■ **Data for analysis**:
________
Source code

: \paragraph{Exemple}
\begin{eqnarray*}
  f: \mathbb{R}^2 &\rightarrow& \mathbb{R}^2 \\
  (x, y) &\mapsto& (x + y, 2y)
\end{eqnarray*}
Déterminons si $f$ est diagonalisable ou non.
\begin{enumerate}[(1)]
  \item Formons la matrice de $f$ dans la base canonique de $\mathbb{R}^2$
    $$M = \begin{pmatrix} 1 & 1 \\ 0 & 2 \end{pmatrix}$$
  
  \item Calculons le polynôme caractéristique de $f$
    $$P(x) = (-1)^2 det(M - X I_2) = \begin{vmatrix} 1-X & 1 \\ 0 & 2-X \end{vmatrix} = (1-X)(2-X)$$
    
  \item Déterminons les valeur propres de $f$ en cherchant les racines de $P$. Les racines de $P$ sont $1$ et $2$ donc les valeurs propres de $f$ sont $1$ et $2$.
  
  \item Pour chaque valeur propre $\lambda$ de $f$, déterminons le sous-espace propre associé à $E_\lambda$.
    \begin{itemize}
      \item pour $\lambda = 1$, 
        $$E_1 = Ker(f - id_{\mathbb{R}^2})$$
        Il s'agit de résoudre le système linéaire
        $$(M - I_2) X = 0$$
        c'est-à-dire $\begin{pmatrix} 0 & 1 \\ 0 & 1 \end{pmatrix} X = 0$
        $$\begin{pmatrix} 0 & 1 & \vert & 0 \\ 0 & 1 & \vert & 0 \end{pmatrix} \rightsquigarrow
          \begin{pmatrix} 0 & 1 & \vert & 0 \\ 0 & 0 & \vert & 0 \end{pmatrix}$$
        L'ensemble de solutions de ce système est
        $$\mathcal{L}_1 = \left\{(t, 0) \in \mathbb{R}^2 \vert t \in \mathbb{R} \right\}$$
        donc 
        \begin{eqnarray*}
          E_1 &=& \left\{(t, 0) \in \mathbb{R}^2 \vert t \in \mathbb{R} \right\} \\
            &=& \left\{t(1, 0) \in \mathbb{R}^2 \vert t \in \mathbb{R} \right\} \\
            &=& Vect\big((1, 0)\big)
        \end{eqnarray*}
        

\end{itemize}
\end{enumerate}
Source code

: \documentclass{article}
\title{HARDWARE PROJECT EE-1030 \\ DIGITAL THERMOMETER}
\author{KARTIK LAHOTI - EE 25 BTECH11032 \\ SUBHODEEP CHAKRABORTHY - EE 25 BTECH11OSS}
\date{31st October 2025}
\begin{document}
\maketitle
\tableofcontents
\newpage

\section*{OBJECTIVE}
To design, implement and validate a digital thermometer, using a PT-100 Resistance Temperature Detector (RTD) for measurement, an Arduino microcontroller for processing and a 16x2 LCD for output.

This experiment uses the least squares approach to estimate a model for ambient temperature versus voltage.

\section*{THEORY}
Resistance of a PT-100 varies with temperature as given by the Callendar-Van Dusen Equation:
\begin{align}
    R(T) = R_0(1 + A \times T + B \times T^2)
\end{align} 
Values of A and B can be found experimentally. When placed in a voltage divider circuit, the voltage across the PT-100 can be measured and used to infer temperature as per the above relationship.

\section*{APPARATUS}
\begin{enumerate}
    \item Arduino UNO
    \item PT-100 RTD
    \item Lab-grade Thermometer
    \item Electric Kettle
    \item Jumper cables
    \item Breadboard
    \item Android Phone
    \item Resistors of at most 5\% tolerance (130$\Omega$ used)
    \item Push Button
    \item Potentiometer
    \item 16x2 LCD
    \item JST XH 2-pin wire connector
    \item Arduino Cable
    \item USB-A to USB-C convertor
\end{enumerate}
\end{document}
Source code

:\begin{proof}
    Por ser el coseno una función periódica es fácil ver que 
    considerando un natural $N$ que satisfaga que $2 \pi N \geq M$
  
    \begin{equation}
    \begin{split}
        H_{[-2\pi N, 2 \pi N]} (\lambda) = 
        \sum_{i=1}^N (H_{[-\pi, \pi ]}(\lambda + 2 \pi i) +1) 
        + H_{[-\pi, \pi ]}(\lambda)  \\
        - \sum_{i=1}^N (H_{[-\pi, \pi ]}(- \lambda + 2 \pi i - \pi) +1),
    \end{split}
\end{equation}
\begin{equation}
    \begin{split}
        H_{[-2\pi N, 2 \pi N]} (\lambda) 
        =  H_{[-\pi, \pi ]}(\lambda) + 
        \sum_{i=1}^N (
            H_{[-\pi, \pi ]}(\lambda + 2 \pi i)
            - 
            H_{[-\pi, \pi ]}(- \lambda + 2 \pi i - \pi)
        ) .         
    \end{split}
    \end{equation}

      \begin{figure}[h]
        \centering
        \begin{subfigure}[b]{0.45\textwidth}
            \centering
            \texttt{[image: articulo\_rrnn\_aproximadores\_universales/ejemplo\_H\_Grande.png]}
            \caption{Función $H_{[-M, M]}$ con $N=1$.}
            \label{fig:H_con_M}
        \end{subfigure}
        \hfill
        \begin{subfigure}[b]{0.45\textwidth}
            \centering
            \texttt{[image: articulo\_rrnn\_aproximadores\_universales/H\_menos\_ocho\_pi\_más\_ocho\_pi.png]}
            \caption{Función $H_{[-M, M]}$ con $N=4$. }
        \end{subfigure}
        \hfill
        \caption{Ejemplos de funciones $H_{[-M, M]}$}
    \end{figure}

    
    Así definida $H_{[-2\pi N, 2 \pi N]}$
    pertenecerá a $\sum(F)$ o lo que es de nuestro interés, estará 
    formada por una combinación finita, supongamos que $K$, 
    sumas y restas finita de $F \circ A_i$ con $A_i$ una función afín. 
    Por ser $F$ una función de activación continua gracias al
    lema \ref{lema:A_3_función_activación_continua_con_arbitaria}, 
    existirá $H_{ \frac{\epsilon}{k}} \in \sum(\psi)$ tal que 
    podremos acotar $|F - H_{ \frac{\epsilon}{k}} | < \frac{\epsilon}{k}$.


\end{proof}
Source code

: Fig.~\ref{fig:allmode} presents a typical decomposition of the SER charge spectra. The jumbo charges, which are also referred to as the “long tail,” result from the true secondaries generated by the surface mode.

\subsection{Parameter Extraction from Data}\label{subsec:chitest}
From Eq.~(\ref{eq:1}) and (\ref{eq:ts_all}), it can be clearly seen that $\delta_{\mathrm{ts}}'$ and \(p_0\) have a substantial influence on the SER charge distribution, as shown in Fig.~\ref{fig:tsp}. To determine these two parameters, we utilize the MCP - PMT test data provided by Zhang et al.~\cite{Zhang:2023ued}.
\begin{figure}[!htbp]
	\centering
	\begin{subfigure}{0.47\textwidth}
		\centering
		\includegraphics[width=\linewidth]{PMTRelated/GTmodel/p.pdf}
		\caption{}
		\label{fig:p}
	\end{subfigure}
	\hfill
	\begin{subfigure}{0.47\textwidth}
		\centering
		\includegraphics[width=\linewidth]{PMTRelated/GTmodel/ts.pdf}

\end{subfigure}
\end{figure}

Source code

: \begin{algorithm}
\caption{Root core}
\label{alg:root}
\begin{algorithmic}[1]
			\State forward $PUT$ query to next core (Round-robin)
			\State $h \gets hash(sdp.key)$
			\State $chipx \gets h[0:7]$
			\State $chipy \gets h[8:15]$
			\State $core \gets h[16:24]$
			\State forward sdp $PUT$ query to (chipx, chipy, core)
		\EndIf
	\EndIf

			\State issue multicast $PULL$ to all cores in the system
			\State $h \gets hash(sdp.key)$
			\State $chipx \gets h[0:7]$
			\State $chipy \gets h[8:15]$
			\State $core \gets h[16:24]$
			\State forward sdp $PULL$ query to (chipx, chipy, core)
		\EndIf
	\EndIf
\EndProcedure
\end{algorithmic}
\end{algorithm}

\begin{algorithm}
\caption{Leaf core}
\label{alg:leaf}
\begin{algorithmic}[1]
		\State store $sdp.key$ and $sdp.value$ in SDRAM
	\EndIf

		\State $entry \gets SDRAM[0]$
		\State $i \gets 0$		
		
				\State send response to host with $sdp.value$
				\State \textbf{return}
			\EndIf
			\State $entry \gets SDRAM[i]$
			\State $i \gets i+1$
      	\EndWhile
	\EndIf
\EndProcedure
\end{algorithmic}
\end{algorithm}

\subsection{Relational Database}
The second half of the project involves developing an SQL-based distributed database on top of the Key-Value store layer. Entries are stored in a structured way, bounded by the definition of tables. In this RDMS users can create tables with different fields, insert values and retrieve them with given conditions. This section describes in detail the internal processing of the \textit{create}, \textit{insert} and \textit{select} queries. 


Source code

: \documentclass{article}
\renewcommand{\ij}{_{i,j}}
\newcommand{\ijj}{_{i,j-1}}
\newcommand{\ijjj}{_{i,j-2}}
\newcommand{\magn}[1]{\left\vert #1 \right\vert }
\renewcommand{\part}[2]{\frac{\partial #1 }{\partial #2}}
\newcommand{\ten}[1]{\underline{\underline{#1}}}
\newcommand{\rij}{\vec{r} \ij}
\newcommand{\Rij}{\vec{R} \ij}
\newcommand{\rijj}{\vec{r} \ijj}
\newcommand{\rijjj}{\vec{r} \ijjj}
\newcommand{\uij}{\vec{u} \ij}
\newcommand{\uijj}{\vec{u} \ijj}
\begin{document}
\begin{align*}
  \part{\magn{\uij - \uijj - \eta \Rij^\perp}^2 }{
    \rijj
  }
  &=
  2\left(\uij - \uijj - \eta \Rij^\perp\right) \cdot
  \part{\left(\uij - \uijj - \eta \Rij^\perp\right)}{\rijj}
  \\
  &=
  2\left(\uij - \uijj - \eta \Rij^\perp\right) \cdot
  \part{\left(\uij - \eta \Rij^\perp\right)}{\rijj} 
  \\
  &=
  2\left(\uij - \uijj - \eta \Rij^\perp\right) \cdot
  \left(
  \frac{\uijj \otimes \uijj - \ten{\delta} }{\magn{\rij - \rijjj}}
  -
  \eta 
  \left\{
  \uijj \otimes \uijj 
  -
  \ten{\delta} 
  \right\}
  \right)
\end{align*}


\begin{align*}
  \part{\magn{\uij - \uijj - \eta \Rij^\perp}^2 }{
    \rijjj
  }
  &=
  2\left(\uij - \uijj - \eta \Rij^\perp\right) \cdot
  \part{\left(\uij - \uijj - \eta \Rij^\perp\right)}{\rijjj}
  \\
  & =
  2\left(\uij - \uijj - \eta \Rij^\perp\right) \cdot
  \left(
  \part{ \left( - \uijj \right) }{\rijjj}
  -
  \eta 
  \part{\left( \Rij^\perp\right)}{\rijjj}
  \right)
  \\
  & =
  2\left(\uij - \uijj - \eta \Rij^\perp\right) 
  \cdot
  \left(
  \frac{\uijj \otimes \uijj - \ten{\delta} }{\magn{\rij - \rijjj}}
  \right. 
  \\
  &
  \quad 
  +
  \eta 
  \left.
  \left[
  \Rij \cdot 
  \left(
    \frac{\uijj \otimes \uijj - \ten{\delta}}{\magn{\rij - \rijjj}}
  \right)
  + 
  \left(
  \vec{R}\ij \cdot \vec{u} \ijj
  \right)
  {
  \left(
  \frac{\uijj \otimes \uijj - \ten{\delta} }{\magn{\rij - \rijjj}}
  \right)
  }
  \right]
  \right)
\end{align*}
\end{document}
________
■ **What to work on**:
Look above for the line that holds "- \uijj \right)", then copy it and each line after it exactly, through the last line of the data.

■ **Solved problem**:
  \part{ \left( - \uijj \right) }{\rijjj}
  -
  \eta 
  \part{\left( \Rij^\perp\right)}{\rijjj}
  \right)
  \\
  & =
  2\left(\uij - \uijj - \eta \Rij^\perp\right) 
  \cdot
  \left(
  \frac{\uijj \otimes \uijj - \ten{\delta} }{\magn{\rij - \rijjj}}
  \right. 
  \\
  &
  \quad 
  +
  \eta 
  \left.
  \left[
  \Rij \cdot 
  \left(
    \frac{\uijj \otimes \uijj - \ten{\delta}}{\magn{\rij - \rijjj}}
  \right)
  + 
  \left(
  \vec{R}\ij \cdot \vec{u} \ijj
  \right)
  {
  \left(
  \frac{\uijj \otimes \uijj - \ten{\delta} }{\magn{\rij - \rijjj}}
  \right)
  }
  \right]
  \right)
\end{align*}
\end{document}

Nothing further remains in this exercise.